Source texts of formatted documents
↓↓↓
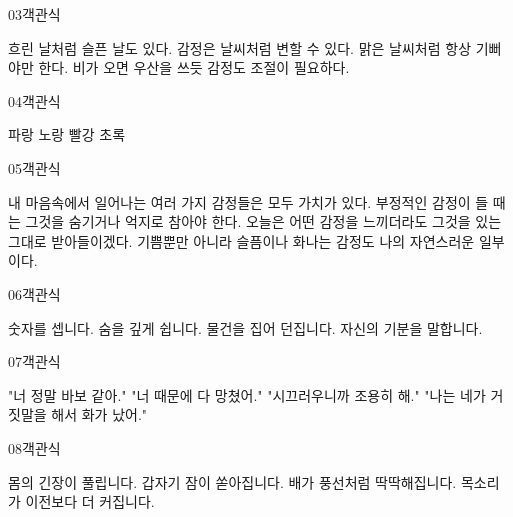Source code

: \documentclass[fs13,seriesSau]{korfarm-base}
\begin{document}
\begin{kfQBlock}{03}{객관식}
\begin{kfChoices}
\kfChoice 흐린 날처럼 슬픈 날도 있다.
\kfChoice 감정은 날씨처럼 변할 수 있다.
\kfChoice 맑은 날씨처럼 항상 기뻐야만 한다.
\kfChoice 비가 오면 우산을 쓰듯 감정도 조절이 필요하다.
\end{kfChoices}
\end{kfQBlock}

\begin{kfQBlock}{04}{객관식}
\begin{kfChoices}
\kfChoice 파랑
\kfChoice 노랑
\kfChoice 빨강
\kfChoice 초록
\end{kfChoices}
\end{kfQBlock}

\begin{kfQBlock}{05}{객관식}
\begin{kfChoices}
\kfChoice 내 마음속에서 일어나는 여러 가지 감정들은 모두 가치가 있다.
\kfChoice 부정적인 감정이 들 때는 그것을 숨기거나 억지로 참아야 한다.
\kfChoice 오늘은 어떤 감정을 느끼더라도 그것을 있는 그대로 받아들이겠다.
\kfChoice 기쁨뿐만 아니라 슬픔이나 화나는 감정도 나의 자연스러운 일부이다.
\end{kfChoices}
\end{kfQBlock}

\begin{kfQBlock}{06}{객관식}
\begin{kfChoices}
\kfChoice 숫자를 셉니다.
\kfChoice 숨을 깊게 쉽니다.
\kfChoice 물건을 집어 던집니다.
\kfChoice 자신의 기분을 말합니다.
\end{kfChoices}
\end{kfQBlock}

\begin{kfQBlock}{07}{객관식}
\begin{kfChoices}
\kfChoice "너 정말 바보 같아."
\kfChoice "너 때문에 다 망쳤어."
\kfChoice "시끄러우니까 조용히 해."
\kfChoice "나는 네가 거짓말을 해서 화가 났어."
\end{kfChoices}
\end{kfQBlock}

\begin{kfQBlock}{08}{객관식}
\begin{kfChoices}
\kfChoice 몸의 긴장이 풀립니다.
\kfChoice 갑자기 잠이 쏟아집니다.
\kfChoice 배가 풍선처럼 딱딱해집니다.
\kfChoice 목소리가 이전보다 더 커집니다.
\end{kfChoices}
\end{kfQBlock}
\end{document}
↑↑↑
↓↓↓
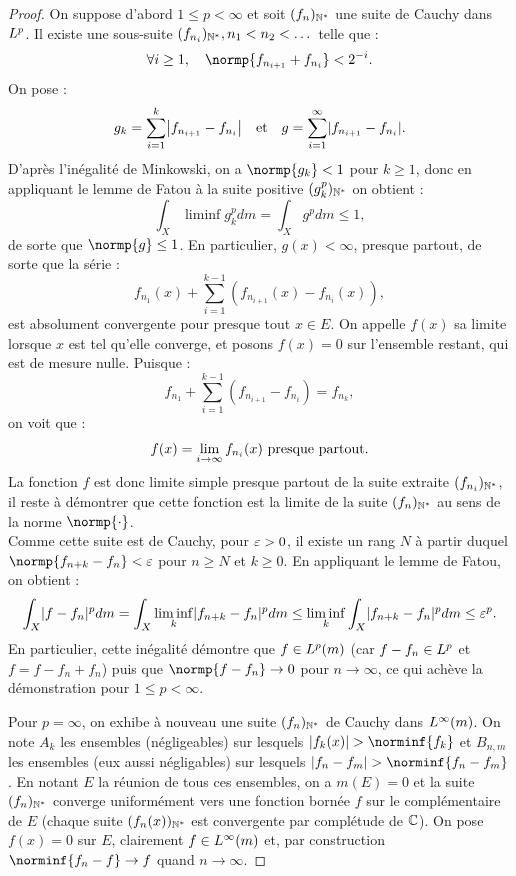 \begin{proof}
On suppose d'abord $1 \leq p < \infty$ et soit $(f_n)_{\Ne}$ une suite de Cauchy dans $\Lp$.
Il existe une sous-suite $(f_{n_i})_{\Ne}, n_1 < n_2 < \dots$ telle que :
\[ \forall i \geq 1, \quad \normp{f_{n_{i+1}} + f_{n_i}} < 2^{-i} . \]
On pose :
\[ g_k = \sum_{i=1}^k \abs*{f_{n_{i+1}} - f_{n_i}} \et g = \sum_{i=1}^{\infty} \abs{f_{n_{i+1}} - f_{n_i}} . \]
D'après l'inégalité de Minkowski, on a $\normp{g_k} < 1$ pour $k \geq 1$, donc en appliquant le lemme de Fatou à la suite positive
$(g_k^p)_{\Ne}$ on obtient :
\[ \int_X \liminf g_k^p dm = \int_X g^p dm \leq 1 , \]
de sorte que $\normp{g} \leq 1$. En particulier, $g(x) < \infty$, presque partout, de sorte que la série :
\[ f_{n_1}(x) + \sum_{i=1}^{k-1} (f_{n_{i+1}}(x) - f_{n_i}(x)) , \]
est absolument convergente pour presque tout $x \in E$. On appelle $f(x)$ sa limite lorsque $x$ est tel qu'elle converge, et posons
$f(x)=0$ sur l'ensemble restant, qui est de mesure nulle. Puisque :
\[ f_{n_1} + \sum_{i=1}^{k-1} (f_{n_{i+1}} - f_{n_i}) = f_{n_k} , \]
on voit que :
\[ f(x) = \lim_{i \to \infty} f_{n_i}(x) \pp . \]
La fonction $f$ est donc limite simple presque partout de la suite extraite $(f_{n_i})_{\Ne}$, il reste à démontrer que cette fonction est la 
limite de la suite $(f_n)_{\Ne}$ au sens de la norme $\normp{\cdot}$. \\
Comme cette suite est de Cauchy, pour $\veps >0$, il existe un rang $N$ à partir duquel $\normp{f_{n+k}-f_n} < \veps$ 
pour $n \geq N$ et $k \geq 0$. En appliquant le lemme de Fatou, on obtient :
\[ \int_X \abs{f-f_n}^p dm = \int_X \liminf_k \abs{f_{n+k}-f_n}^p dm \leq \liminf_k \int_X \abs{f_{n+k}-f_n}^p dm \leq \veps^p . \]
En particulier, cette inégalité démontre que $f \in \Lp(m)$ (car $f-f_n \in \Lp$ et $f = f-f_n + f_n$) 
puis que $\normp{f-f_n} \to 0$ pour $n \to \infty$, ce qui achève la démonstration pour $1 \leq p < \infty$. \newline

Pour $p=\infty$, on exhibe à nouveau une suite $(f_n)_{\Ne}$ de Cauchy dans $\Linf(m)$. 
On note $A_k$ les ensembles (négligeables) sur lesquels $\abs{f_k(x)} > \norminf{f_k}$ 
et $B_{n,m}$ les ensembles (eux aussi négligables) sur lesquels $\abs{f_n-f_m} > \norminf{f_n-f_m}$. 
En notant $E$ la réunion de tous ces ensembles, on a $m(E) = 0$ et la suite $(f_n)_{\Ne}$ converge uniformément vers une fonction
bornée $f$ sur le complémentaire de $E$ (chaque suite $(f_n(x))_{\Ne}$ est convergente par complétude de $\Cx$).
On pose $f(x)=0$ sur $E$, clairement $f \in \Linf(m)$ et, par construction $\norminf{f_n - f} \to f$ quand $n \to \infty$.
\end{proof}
↑↑↑
↓↓↓
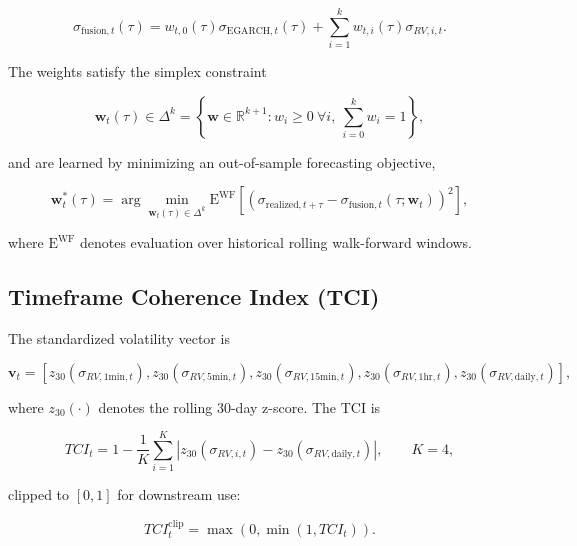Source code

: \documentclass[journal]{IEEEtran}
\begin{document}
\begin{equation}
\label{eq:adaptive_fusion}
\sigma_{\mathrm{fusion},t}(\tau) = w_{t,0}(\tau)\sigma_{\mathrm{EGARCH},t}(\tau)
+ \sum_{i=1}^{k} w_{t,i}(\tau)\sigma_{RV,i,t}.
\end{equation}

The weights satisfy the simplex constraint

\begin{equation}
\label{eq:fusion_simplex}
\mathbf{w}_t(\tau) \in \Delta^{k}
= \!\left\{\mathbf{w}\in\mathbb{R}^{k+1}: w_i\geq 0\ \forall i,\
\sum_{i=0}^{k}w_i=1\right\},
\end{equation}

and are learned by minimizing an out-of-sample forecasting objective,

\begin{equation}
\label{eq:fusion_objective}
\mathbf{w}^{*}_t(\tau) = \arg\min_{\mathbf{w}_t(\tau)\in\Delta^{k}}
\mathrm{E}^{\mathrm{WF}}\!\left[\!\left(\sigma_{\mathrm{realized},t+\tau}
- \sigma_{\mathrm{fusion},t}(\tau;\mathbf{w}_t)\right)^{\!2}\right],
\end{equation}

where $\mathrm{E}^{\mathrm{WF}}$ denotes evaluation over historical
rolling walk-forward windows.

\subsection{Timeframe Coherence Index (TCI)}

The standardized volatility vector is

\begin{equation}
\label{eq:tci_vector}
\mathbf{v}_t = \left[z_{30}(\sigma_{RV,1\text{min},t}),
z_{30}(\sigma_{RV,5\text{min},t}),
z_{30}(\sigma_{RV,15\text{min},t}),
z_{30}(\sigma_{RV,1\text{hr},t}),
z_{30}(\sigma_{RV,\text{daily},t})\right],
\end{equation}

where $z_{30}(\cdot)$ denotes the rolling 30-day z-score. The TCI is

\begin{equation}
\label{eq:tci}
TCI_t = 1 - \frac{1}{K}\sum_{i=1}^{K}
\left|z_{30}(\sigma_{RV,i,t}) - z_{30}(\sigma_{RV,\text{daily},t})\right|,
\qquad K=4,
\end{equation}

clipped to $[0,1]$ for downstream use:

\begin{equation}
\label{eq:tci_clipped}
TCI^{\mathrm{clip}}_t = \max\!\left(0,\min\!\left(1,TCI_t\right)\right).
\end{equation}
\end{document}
↑↑↑
Task statement
Copy each line of the records that contains the word "Linf".

Task solution
Pour $p=\infty$, on exhibe à nouveau une suite $(f_n)_{\Ne}$ de Cauchy dans $\Linf(m)$. 
On pose $f(x)=0$ sur $E$, clairement $f \in \Linf(m)$ et, par construction $\norminf{f_n - f} \to f$ quand $n \to \infty$.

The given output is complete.